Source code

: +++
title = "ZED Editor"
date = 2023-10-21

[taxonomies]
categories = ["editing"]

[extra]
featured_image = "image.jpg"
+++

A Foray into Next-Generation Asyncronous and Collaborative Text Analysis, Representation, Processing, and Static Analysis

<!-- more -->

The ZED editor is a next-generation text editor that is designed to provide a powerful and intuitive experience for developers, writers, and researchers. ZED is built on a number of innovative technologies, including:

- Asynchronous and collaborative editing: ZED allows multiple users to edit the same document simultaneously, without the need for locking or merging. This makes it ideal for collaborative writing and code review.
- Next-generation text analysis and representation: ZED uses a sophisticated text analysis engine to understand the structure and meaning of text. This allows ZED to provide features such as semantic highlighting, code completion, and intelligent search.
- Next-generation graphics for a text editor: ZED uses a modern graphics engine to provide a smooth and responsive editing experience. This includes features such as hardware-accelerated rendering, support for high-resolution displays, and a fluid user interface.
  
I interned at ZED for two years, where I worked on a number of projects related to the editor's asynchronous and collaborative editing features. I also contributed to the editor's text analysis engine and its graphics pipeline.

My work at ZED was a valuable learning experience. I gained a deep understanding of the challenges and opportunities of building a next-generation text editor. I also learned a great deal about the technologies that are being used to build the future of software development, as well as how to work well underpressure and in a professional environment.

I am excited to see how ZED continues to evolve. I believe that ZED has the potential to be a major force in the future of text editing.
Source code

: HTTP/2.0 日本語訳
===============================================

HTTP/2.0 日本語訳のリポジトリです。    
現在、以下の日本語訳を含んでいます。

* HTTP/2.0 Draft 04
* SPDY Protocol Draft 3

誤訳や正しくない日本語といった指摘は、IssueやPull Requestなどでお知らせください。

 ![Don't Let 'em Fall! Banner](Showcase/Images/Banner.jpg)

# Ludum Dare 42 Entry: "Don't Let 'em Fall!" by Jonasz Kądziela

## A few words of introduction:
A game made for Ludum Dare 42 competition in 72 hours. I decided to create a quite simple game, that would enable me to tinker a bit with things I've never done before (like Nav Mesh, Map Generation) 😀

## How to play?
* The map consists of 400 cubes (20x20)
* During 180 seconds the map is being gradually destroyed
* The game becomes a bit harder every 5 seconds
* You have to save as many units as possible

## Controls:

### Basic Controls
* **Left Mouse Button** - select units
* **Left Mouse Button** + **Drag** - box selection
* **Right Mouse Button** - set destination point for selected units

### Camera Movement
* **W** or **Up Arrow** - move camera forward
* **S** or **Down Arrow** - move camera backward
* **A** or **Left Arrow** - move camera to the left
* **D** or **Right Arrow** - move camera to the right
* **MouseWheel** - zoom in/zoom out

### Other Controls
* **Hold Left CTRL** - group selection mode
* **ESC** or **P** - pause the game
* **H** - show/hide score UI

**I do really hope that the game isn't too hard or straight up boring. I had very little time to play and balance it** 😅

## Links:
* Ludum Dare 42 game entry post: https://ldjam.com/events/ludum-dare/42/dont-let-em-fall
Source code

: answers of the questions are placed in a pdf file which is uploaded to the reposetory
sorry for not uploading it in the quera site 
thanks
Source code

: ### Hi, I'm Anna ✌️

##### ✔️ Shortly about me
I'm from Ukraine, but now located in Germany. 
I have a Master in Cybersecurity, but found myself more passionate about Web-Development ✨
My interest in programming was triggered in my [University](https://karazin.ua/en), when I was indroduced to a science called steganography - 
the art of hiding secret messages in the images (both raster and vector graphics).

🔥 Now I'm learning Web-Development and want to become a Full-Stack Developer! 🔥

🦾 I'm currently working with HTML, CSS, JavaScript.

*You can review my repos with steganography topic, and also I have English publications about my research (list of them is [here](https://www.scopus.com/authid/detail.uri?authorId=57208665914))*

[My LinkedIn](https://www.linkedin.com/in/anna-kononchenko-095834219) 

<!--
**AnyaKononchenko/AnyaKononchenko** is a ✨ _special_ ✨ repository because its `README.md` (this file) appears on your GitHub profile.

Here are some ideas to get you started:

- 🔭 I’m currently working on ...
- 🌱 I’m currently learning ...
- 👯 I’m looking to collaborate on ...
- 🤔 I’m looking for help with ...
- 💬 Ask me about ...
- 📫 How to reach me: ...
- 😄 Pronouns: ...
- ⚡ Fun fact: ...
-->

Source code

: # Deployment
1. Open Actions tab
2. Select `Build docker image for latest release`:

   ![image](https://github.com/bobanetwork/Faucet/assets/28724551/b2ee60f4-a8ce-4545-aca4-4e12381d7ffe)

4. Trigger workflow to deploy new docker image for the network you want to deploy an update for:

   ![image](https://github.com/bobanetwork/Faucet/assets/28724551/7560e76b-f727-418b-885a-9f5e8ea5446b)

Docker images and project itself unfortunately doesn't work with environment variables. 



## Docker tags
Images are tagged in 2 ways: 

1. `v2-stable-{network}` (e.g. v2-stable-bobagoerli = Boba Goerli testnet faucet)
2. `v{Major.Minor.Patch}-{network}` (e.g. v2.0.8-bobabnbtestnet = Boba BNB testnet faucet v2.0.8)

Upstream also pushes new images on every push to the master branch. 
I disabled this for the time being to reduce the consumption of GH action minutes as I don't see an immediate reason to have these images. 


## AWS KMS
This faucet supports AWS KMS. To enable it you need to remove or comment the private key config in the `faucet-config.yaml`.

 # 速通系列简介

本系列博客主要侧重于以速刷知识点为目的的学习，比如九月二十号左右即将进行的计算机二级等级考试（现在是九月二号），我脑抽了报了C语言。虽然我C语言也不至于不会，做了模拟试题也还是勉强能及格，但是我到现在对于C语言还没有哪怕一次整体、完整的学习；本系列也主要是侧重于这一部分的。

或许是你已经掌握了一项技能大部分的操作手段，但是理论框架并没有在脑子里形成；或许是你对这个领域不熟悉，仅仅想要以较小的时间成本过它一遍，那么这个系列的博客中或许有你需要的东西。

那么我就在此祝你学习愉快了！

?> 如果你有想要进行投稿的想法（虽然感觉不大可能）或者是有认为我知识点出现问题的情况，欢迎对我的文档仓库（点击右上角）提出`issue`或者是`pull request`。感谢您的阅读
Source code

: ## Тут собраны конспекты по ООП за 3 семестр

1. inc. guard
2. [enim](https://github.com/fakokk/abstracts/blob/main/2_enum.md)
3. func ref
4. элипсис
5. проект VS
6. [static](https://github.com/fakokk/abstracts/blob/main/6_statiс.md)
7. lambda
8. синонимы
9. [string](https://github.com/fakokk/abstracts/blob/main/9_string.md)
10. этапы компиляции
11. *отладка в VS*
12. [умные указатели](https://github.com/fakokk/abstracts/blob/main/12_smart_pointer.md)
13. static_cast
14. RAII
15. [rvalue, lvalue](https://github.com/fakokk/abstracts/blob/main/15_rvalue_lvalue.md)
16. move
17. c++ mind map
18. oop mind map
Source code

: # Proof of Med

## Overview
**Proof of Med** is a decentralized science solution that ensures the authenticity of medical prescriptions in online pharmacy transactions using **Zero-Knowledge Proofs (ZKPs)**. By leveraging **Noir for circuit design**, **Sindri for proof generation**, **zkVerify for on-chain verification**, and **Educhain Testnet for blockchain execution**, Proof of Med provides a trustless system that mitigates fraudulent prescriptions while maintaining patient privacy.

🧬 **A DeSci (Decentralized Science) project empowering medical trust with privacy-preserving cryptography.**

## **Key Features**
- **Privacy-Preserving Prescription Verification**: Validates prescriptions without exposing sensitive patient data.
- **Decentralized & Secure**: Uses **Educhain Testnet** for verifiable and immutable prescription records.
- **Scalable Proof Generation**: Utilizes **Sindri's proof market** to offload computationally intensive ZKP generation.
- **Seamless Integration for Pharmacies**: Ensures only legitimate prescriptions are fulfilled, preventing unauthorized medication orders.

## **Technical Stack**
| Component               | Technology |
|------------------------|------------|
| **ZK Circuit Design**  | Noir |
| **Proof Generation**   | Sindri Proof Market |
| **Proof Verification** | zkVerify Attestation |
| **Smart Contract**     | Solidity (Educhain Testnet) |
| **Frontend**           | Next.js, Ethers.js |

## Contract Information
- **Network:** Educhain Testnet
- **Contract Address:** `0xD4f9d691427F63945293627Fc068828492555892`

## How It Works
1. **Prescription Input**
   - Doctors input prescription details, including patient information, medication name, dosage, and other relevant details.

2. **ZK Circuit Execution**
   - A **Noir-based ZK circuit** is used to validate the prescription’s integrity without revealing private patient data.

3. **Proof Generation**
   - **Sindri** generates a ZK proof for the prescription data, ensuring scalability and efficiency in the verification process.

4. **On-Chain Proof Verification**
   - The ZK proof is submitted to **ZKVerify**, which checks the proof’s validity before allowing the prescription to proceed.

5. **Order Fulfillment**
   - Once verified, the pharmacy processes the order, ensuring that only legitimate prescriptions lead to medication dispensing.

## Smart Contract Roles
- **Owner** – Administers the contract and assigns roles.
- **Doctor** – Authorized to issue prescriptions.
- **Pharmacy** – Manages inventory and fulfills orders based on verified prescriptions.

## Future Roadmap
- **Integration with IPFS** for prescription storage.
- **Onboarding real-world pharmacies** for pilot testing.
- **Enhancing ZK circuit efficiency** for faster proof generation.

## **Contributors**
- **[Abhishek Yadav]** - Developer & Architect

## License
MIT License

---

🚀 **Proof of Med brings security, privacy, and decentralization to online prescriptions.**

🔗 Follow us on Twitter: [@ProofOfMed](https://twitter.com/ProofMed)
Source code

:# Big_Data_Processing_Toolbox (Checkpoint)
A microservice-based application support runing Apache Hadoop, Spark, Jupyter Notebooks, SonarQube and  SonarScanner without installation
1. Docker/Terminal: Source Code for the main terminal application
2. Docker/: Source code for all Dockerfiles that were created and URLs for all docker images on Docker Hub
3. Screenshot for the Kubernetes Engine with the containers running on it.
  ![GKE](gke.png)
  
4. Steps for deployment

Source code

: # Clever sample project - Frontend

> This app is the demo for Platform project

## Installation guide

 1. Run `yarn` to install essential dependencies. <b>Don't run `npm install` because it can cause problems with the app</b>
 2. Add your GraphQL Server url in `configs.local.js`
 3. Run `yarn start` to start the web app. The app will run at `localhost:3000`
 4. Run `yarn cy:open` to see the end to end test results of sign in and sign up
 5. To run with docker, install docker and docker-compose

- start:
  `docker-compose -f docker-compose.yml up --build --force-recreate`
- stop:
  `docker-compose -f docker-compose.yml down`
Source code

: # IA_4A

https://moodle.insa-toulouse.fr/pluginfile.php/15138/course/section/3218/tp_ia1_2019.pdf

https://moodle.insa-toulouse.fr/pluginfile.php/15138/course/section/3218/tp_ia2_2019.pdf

──────────────────────────────

Your goal. The word "medical" appears in some of the lines above. Copy those lines.

Task output.
**Proof of Med** is a decentralized science solution that ensures the authenticity of medical prescriptions in online pharmacy transactions using **Zero-Knowledge Proofs (ZKPs)**. By leveraging **Noir for circuit design**, **Sindri for proof generation**, **zkVerify for on-chain verification**, and **Educhain Testnet for blockchain execution**, Proof of Med provides a trustless system that mitigates fraudulent prescriptions while maintaining patient privacy.
🧬 **A DeSci (Decentralized Science) project empowering medical trust with privacy-preserving cryptography.**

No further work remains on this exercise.